= Beginning of Section =
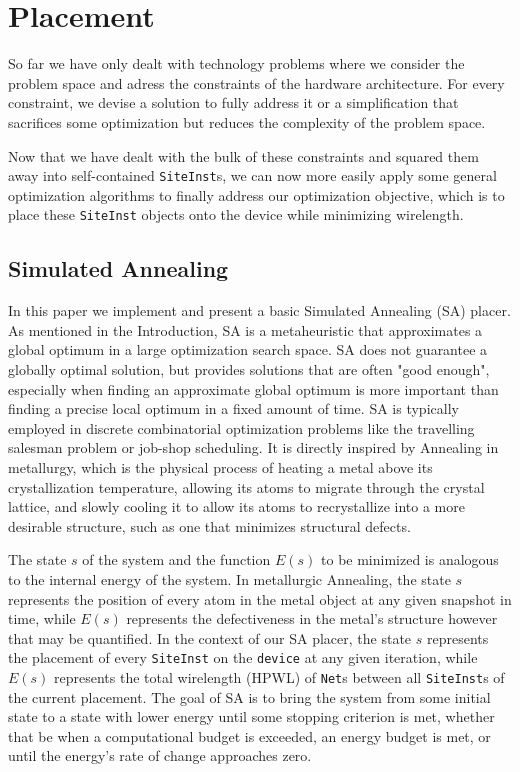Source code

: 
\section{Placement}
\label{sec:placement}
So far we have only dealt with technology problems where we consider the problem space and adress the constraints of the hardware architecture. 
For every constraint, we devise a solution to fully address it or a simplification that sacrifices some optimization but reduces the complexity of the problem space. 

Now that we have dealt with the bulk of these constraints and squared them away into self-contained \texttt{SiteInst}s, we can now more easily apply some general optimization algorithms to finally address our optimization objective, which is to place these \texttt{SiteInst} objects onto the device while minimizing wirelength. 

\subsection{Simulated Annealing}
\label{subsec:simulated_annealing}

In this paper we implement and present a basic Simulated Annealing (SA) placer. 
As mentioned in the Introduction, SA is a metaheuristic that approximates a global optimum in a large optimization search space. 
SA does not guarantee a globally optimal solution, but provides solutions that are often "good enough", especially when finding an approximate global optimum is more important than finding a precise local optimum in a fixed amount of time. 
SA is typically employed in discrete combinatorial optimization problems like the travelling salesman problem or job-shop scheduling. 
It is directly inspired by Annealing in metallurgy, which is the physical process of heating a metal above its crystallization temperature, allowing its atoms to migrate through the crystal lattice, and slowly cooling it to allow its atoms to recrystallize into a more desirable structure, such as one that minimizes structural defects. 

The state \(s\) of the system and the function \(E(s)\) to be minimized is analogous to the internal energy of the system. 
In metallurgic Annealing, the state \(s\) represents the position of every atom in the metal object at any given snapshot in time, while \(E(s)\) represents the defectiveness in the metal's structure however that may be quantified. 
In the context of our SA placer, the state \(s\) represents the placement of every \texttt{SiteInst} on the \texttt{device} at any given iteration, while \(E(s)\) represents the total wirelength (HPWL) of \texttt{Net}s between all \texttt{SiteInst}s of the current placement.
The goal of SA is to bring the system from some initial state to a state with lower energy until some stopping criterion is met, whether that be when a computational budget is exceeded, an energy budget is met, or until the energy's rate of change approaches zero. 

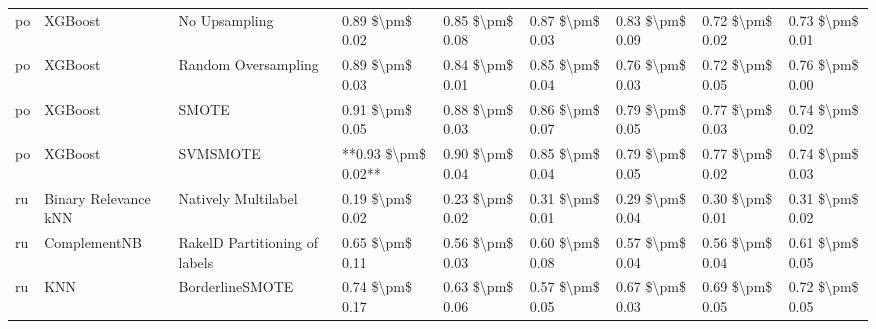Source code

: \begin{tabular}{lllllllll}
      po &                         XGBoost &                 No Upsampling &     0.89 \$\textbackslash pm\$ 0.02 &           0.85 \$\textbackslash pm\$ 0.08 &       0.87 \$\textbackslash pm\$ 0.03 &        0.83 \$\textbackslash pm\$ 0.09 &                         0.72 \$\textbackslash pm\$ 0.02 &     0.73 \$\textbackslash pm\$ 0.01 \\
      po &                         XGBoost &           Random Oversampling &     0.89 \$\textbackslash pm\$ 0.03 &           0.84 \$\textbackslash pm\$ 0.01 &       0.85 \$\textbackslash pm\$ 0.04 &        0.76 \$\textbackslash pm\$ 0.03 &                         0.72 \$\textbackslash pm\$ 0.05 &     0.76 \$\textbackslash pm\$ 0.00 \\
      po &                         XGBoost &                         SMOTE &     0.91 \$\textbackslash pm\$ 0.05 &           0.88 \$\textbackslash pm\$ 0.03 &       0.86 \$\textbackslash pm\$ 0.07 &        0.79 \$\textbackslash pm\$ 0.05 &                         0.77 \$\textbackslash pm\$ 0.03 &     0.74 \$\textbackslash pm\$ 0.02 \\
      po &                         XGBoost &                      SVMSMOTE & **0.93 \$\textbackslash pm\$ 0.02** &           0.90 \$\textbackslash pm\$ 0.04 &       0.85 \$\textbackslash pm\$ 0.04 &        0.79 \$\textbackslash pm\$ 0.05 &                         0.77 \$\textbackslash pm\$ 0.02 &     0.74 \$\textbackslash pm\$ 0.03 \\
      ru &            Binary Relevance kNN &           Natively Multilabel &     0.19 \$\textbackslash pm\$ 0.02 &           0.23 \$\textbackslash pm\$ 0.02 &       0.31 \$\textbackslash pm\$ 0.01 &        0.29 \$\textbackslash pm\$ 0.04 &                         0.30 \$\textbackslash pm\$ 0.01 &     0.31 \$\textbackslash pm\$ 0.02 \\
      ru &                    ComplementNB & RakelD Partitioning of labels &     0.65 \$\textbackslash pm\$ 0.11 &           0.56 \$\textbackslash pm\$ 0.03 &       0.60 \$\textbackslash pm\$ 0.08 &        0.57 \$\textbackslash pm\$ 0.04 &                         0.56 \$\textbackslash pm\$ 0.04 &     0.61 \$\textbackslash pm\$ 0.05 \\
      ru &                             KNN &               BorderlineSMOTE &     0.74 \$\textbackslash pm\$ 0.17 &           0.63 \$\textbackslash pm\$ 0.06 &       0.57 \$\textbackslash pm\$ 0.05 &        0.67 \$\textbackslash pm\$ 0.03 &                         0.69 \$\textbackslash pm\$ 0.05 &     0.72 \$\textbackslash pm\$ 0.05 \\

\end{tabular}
= End of Section =
* [Your instructions]
Filter the records down to the lines that contain the string "problem", and copy those lines.

* [Task output]
So far we have only dealt with technology problems where we consider the problem space and adress the constraints of the hardware architecture. 
For every constraint, we devise a solution to fully address it or a simplification that sacrifices some optimization but reduces the complexity of the problem space. 
SA is typically employed in discrete combinatorial optimization problems like the travelling salesman problem or job-shop scheduling. 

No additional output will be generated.